Of all the home remedies, a good wife is best.
Men are not punished for their sins, but by them.
Fun is like life insurance; the older you get, the more it costs.
The hardest thing is to take less when you can get more.
Intelligent people are always on the unpopular side of anything.
There is plenty of peace in any home where the family doesn't make the mistake of trying to get together.
One of the commonest mistakes is thinking your worries are over when your children get married.
We'd all like to vote for the best man but he's never a candidate.
The fellow that agrees with everything you say is either a fool or he is getting ready to skin you.
It is pretty hard to tell what does bring happiness; poverty and wealth have both failed.
A friend that ain't in need is a friend indeed.
The safe way to double your money is to fold it over once and put it in your pocket.
There is no failure except in no longer trying. There is no defeat except from within, no really insurmountable barrier save our own inherent weakness of purpose.

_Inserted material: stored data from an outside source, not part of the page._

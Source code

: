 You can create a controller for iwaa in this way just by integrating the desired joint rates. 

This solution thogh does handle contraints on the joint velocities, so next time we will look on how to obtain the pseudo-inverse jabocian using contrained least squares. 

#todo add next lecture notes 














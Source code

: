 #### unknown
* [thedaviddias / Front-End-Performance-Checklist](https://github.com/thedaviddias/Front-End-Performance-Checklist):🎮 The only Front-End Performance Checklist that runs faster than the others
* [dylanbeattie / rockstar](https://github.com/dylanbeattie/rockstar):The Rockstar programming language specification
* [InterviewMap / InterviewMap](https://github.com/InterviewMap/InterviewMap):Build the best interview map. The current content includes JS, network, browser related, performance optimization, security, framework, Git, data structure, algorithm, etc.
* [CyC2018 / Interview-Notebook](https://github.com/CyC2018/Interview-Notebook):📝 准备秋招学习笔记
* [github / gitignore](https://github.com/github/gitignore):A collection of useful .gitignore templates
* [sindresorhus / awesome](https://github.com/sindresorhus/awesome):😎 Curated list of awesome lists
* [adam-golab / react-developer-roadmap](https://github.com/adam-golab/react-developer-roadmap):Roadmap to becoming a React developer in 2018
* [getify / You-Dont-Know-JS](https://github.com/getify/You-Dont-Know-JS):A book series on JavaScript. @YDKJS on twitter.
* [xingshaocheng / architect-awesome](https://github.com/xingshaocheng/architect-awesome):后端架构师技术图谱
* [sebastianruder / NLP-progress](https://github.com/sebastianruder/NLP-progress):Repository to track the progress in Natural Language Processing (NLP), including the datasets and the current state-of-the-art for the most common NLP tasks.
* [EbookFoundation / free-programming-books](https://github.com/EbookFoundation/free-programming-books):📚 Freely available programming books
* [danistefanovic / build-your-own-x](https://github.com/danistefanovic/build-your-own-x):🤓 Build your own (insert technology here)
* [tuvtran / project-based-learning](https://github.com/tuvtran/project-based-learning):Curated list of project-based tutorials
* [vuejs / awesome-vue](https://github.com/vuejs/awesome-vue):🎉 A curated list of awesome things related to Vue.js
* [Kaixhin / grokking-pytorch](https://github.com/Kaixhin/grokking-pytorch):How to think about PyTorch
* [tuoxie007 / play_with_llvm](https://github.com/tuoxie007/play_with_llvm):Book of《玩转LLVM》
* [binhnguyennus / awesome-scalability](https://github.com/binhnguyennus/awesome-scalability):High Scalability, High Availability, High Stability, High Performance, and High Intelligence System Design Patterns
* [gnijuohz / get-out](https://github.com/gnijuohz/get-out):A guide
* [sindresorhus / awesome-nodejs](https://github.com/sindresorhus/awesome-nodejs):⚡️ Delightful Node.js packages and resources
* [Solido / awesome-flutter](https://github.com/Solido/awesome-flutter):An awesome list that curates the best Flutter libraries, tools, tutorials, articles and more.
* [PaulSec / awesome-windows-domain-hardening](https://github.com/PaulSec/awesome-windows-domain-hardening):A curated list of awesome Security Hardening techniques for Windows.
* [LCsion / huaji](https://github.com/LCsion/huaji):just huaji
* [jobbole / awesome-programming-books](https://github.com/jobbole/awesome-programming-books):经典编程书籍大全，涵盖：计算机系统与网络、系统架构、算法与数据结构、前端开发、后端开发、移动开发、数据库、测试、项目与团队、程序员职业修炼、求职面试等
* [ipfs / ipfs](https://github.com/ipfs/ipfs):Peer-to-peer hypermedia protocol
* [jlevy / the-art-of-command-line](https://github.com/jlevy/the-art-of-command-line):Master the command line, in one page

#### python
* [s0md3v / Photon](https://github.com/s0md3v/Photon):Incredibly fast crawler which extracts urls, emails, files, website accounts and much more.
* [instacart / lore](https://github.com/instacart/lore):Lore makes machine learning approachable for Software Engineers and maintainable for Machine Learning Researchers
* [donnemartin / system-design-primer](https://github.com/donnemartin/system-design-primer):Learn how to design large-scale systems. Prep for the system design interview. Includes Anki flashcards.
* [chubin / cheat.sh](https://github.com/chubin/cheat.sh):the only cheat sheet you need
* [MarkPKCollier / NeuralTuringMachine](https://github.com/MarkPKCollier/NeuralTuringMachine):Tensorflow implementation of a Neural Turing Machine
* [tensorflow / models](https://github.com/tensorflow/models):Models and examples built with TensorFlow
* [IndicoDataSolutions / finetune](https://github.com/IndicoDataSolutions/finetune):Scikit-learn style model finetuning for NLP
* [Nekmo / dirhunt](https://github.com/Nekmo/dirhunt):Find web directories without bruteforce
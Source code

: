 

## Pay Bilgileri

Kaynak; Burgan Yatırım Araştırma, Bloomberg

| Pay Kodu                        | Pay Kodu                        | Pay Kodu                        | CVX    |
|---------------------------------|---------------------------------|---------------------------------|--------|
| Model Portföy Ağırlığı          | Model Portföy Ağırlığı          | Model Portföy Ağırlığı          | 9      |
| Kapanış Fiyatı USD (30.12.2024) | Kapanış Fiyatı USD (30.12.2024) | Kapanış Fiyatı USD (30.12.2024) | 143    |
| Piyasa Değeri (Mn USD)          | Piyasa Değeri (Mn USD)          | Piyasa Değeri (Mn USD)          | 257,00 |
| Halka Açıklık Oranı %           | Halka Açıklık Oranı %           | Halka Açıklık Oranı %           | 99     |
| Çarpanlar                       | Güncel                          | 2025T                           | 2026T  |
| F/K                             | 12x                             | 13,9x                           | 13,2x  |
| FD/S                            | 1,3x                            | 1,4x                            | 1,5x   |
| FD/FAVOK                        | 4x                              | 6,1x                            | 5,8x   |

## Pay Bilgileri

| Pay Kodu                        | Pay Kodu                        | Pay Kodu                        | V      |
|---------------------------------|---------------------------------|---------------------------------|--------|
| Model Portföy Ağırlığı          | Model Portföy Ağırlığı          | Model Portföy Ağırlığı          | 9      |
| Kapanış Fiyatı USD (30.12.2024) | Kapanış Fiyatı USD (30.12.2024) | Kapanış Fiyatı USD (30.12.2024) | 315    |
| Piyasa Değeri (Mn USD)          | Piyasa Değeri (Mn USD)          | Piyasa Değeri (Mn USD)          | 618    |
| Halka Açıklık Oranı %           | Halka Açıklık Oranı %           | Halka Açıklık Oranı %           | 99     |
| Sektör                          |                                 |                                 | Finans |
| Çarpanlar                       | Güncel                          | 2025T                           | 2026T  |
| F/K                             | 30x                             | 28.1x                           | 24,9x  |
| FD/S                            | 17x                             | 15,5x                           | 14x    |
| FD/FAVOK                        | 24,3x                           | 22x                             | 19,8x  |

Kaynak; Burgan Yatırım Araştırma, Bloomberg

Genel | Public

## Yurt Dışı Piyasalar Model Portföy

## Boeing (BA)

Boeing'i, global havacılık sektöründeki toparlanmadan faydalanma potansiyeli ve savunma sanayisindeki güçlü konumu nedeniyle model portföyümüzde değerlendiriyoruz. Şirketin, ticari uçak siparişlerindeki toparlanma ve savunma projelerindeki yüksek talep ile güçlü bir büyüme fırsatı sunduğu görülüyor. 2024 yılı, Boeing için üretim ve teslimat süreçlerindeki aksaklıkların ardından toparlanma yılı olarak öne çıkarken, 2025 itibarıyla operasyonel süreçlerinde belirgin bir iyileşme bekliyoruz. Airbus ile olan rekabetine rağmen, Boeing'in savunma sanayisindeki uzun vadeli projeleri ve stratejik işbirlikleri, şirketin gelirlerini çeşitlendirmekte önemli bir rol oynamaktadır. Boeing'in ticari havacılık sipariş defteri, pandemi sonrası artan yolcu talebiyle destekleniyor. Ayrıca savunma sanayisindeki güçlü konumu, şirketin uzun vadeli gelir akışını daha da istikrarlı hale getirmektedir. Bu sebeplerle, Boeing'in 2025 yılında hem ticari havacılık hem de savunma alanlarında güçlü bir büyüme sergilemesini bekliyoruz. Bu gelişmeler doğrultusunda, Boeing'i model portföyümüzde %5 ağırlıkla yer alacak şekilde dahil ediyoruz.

Many a family tree needs trimming
Boys will be boys, and so will a lot of middle-aged men.
Lots of folks confuse bad management with destiny.
Laugh, and the world laughs with you. Weep, an' it keeps on laughin'.
The only way to entertain some folks is to listen to them.
Some people pay a compliment as if they expected a receipt.
A good listener is usually thinking about something else.
There are two ways to handle a woman, and nobody knows either of them.
The hardest thing is writing a recommendation for someone we know.
It's going to be fun to watch and see how long the meek can keep the earth once they inherit it.
There's another advantage to being poor - a doctor will cure you faster.